ASSIGNED TASK:
Please output, exactly and without pictures, the lines from the opening of the listing below through the line containing "de los proveedores.", both included.

GIVEN ENTRIES:
○ ○ ○

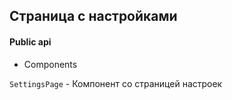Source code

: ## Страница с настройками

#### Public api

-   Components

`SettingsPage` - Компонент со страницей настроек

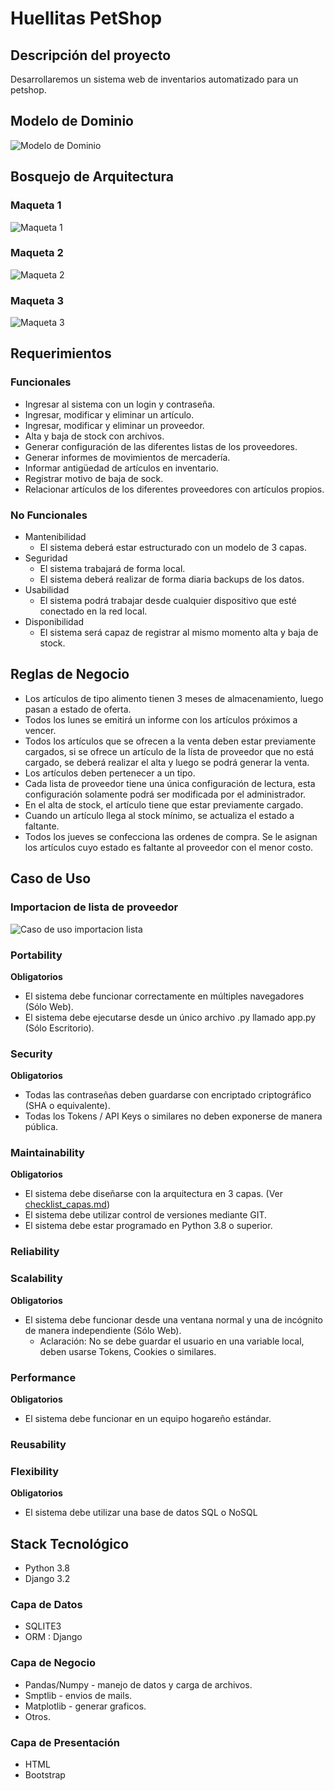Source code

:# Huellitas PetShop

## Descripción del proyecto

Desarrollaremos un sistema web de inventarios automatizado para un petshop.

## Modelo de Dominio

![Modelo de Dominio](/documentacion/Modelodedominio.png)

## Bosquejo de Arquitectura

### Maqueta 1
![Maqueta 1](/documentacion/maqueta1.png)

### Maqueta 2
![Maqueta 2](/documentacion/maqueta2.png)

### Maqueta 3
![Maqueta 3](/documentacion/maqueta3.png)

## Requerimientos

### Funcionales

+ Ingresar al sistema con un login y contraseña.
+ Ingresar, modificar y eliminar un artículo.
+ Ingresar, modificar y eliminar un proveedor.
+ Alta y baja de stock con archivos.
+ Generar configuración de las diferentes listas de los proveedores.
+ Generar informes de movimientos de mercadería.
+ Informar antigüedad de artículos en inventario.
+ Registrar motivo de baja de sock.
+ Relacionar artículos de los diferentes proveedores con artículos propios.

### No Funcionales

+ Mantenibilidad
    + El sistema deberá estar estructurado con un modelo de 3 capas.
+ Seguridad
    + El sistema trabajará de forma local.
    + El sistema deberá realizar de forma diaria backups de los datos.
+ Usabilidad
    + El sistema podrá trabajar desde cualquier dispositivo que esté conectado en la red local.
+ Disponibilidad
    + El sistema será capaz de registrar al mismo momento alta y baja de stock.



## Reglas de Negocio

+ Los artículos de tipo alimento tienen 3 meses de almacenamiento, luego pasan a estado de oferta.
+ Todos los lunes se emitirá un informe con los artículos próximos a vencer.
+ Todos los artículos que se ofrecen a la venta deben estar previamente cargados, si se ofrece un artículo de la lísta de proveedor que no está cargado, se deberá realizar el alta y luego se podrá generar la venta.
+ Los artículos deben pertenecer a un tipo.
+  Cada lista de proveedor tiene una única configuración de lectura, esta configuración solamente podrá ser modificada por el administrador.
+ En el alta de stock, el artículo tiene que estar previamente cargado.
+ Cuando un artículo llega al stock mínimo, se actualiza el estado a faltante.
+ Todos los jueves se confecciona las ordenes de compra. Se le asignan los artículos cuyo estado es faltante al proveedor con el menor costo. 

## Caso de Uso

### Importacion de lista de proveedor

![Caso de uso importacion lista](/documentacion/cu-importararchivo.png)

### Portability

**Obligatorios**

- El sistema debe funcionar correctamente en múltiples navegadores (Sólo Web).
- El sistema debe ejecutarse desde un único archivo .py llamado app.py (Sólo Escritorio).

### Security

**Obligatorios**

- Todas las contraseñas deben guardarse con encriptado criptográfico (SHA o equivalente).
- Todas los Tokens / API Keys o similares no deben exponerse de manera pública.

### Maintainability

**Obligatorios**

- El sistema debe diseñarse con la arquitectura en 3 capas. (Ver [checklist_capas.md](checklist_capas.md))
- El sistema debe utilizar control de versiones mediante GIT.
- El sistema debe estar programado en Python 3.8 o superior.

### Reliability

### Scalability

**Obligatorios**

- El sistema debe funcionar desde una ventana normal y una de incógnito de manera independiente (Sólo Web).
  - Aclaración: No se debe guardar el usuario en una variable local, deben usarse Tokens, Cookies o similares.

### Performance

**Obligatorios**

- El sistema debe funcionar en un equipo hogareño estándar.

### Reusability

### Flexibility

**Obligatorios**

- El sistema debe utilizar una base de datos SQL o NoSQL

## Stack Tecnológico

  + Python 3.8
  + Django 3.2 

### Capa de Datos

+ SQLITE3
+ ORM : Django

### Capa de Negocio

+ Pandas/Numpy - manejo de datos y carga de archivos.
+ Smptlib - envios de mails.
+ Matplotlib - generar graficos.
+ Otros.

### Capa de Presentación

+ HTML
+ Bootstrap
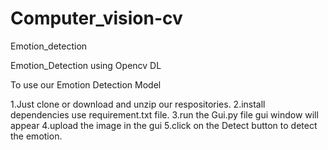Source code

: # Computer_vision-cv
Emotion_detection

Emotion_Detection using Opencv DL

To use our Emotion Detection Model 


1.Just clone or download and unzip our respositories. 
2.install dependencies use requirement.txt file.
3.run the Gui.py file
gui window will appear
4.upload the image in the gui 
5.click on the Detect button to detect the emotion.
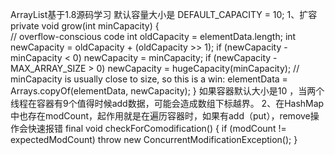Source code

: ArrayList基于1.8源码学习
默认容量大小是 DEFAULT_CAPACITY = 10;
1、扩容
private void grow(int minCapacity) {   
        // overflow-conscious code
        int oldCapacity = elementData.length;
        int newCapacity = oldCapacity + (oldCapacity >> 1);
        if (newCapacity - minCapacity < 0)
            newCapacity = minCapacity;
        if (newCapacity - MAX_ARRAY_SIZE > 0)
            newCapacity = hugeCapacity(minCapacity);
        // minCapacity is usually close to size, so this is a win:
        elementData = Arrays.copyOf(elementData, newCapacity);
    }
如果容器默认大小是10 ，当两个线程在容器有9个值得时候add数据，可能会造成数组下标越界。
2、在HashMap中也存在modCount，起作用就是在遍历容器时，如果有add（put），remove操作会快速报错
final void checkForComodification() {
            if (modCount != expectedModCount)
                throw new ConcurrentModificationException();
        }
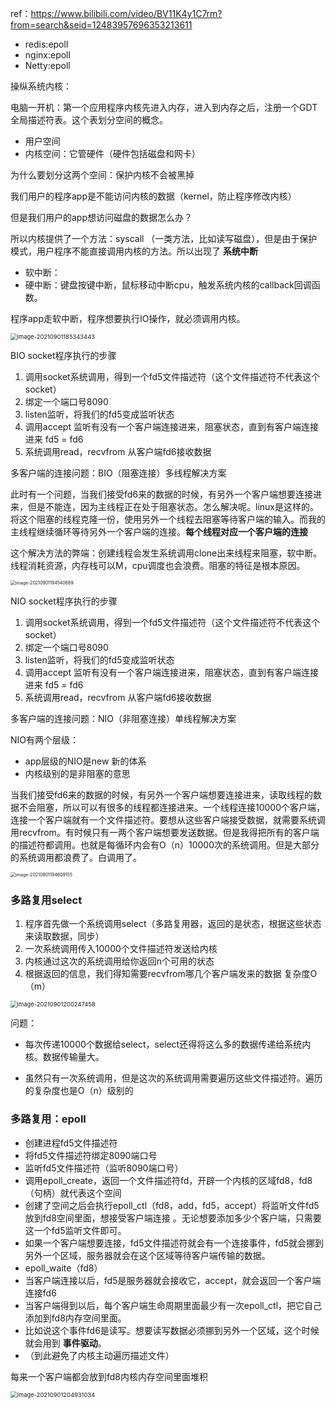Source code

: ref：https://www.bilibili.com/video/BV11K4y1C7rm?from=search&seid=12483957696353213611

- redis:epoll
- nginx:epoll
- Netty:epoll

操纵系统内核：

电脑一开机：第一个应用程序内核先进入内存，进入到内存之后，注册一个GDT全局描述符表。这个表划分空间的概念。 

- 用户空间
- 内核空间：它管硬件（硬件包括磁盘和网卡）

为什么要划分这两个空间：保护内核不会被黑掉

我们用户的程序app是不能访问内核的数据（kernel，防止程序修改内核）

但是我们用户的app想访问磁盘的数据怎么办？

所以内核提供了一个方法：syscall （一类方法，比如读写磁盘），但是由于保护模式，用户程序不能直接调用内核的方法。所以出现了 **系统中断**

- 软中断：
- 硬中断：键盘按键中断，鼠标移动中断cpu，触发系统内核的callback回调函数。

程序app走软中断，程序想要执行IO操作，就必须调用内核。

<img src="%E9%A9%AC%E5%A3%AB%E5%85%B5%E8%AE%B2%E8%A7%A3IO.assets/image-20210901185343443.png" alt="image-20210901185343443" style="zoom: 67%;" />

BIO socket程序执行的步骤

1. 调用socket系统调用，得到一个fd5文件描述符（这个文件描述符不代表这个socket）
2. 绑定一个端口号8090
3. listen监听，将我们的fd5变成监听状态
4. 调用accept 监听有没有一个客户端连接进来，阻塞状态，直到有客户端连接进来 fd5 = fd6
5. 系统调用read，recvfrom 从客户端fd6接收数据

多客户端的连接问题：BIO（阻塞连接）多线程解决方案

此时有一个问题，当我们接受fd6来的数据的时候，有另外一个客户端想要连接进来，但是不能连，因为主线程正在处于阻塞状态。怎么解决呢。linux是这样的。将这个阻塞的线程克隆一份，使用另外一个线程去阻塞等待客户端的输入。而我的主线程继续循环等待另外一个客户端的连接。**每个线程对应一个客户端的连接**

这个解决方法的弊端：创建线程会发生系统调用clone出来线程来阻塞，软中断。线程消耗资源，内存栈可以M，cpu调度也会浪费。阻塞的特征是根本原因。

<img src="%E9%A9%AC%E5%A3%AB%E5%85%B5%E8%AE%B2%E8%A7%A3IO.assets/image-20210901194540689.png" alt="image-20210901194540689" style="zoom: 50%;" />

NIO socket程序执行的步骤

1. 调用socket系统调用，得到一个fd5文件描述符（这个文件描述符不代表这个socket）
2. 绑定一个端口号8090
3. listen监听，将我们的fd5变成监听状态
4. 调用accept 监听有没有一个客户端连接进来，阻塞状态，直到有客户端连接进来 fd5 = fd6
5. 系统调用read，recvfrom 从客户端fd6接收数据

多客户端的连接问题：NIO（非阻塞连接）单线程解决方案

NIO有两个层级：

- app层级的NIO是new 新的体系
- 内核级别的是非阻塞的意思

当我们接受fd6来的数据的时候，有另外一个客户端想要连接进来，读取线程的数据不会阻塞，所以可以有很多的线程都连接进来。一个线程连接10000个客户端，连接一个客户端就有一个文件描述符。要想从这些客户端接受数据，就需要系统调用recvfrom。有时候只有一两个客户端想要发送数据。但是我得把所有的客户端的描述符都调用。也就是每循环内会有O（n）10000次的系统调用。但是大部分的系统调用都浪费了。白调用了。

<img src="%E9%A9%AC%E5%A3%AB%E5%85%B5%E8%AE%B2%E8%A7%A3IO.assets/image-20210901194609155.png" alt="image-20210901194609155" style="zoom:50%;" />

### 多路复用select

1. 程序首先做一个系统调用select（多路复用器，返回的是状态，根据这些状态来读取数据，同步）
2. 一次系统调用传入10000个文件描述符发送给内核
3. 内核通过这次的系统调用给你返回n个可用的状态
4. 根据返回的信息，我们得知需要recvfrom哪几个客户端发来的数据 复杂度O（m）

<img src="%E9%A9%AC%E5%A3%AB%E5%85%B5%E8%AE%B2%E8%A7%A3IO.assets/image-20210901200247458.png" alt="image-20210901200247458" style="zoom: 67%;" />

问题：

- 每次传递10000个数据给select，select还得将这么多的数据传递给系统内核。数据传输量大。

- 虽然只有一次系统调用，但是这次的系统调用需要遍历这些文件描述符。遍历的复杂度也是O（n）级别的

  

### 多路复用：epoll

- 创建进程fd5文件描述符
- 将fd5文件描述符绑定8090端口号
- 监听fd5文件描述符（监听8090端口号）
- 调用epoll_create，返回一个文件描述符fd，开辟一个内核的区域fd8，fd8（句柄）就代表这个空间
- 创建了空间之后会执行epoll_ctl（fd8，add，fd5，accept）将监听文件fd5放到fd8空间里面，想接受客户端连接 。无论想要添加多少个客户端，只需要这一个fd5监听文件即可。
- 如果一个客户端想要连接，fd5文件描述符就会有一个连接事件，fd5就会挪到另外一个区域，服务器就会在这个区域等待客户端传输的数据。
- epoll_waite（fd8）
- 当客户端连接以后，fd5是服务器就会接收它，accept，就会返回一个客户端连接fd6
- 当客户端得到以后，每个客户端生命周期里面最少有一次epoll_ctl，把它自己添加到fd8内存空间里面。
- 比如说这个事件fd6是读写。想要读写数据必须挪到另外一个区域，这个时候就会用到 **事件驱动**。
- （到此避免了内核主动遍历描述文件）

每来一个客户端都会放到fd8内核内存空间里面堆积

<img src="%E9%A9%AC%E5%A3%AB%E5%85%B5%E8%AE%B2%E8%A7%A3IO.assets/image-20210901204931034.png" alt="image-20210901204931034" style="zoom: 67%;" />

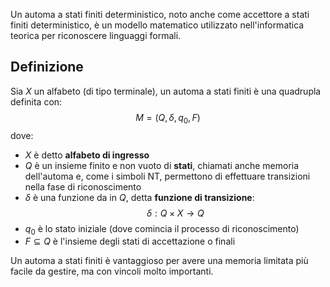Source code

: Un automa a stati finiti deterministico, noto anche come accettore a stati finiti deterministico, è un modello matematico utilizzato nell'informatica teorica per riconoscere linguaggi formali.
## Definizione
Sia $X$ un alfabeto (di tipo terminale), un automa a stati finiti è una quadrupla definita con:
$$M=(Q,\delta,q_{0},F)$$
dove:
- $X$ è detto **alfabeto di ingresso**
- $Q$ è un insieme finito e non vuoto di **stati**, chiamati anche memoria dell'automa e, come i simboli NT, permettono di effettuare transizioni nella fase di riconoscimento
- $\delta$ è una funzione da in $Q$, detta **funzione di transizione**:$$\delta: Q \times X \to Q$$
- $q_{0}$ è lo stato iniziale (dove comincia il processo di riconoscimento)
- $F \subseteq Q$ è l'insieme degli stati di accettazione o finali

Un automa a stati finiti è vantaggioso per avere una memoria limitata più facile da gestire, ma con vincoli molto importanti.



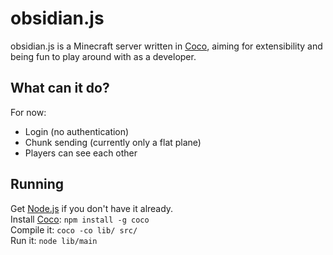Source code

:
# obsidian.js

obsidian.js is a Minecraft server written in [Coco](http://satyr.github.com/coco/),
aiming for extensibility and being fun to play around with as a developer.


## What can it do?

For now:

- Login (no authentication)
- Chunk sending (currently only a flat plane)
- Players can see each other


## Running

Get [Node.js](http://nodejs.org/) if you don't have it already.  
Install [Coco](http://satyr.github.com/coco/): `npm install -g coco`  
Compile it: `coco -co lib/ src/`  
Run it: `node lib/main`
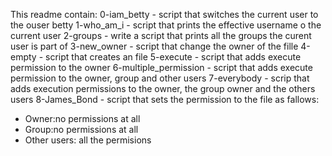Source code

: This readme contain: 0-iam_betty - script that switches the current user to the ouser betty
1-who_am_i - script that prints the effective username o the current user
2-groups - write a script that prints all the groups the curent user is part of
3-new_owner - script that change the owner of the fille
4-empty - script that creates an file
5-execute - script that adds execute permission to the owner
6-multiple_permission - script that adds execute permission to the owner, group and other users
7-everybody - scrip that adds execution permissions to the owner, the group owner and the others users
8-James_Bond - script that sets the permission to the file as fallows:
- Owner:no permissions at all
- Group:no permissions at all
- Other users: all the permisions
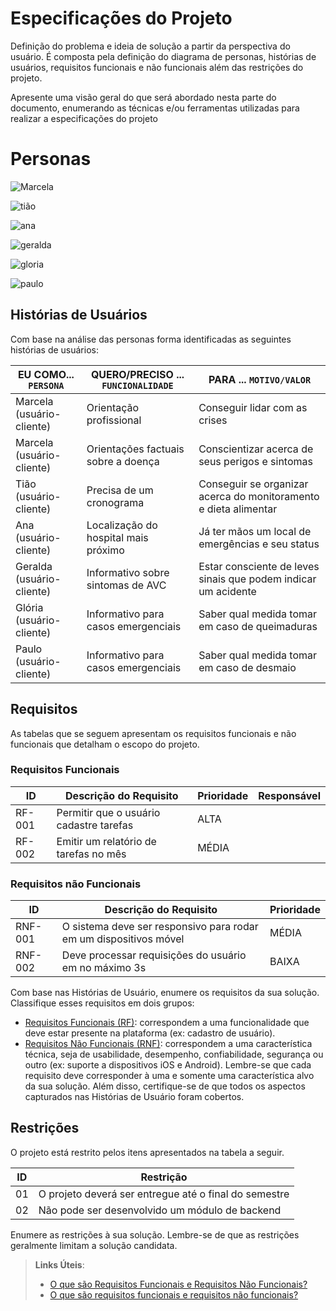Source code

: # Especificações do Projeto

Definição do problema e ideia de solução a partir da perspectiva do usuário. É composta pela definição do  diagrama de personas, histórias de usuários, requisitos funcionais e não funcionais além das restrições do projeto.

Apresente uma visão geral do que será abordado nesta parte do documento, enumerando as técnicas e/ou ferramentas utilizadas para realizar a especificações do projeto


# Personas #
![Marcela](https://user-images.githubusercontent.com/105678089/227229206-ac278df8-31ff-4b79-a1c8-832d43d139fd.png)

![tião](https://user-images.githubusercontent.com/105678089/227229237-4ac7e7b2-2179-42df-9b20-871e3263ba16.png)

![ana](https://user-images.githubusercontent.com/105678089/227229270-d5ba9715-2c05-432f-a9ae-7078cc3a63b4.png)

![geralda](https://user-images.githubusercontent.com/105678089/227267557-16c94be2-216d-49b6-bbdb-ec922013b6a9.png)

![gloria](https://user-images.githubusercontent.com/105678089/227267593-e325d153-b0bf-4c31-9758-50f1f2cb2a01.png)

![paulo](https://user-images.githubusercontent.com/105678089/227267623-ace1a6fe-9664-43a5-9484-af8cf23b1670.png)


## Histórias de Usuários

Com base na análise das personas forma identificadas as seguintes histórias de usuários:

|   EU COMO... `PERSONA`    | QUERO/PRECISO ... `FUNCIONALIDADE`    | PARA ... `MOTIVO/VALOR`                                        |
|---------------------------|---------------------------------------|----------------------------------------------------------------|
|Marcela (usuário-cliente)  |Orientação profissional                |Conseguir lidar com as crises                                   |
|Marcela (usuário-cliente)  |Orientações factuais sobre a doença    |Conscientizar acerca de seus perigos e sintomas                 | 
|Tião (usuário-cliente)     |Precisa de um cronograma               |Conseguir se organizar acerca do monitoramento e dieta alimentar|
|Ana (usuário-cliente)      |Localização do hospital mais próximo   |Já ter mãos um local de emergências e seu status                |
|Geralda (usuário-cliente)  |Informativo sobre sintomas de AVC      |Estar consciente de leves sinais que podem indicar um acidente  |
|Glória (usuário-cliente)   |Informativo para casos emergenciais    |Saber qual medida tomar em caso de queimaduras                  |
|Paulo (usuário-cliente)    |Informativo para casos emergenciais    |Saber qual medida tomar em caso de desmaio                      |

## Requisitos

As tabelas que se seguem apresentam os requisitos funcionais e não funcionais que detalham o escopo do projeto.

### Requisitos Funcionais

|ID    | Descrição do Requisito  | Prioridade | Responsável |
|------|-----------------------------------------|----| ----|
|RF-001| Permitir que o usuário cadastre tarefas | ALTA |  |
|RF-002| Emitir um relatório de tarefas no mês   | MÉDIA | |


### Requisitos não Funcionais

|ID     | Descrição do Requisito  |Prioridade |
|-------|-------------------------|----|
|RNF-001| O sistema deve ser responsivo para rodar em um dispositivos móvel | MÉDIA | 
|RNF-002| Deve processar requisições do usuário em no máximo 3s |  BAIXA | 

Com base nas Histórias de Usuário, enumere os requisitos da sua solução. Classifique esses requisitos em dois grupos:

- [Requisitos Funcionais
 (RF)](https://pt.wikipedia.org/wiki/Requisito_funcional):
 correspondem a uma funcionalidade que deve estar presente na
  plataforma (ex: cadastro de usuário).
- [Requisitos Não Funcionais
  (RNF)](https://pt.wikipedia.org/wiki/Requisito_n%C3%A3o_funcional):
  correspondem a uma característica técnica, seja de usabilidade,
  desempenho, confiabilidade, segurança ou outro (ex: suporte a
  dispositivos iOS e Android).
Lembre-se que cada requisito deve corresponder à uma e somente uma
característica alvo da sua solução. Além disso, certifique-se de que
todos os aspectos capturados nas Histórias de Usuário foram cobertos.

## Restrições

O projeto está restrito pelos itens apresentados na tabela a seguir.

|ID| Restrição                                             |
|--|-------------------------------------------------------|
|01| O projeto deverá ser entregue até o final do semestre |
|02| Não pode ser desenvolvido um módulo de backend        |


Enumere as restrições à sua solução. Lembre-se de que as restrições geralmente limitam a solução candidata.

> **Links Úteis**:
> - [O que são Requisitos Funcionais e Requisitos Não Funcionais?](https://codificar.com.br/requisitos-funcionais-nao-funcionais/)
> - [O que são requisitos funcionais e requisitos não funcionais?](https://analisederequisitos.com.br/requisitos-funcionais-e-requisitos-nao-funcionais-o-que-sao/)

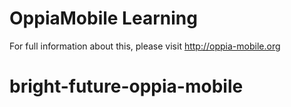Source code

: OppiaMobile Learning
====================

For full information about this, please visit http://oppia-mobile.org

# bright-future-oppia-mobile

○ ○ ○

SOLUTION TO THE EXERCISE:
Source code

: ## Страница с настройками

#### Public api

-   Components

`SettingsPage` - Компонент со страницей настроек

Source code

:# Huellitas PetShop

## Descripción del proyecto

Desarrollaremos un sistema web de inventarios automatizado para un petshop.

## Modelo de Dominio

![Modelo de Dominio](/documentacion/Modelodedominio.png)

## Bosquejo de Arquitectura

### Maqueta 1
![Maqueta 1](/documentacion/maqueta1.png)

### Maqueta 2
![Maqueta 2](/documentacion/maqueta2.png)

### Maqueta 3
![Maqueta 3](/documentacion/maqueta3.png)

## Requerimientos

### Funcionales

+ Ingresar al sistema con un login y contraseña.
+ Ingresar, modificar y eliminar un artículo.
+ Ingresar, modificar y eliminar un proveedor.
+ Alta y baja de stock con archivos.
+ Generar configuración de las diferentes listas de los proveedores.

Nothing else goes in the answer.